Background

Shoulder pain is common in the general population with a reported 1-year prevalence of 5–47% [1]. Subacromial pain syndrome is the most common diagnosis for patients with shoulder pain [2]. Numerous patient-reported outcome measures (PROMs) are available for the evaluation of shoulder disorders [3]. PROMs have become standard instruments in intervention studies, and are increasingly being used in clinical practice to capture patients’ self-reported function, disability and health [4]. The use of PROMs in clinical practice can lead to improved patient-clinician communication and enhance patient care and outcomes [5]. It is essential that PROMs demonstrate acceptable psychometric properties [6]. To obtain consensus of how measurement properties are defined and tested, an international Delphi process has been carried out to develop methodological guidelines, called the COnsensus-based Standards for the development of Measurement INstruments (COSMIN) [7, 8]. A prerequisite for a PROM to be used for evaluation in both clinical practice and research, is the instrument’s responsiveness [9]. Responsiveness is defined as “the ability of an instrument to detect change over time in the construct to be measured”, and is considered an aspect of validity [7]. To interpret change scores of a PROM two benchmarks are required: the smallest detectable change (SDC) and the minimal important change (MIC), which the COSMIN group defines respectively as “the smallest change that can be detected by the instrument, beyond measurement error” and “the smallest change in the construct to be measured which patients perceive as important” [9].

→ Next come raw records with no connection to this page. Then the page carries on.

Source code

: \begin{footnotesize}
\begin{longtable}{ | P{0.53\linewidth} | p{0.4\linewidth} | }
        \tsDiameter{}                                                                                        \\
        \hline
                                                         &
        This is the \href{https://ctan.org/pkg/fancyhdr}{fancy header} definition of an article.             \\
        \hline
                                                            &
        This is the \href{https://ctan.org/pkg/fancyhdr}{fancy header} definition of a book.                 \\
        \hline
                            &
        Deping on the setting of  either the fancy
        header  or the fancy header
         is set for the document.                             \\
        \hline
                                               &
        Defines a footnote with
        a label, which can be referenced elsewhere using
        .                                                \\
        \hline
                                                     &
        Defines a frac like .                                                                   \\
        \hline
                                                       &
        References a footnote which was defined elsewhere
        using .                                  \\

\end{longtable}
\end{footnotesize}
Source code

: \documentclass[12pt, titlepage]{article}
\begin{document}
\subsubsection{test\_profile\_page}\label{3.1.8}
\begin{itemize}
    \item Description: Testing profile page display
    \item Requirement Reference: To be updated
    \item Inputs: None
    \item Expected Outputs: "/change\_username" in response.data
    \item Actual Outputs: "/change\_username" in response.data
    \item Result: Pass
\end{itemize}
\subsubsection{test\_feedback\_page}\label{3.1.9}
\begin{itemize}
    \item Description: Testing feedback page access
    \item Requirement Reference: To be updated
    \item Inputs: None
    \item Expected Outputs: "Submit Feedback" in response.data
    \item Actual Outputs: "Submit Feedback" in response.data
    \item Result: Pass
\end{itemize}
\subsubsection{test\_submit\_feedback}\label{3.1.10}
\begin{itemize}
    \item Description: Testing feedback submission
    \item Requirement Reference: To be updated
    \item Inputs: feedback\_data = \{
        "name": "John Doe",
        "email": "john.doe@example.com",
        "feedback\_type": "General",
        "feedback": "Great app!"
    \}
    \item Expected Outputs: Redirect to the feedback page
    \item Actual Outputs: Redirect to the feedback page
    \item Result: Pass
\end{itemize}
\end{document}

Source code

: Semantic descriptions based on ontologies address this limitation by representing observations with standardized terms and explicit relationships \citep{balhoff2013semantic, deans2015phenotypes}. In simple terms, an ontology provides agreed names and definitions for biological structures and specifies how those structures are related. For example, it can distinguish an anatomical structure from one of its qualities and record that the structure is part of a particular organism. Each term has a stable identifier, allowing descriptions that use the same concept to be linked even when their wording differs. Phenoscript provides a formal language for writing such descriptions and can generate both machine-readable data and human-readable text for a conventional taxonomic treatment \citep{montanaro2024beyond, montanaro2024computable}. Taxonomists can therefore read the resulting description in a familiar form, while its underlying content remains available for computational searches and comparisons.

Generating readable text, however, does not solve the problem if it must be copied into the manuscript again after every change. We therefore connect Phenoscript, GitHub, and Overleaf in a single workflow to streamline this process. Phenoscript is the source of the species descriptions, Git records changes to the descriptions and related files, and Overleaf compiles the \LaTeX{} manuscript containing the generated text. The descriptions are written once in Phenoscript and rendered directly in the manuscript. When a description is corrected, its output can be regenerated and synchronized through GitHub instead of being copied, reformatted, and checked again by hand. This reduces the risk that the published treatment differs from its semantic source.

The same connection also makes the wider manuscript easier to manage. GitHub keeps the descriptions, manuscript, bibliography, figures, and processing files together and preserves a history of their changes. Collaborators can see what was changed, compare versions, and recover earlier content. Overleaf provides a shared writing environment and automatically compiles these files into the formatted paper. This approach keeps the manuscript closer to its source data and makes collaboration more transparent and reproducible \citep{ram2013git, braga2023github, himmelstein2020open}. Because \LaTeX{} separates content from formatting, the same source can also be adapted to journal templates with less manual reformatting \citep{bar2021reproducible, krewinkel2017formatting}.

The DASH is a region specific PROM, and is according to Roy et al. [10] the most commonly used questionnaire for assessing shoulder function. It was developed to measure physical disability and symptoms of single or multiple disorders in the upper limb region [11], and has been translated into several languages including Norwegian [12]. The DASH has shown acceptable reliability, validity and responsiveness across a number of shoulder pathologies [10, 13].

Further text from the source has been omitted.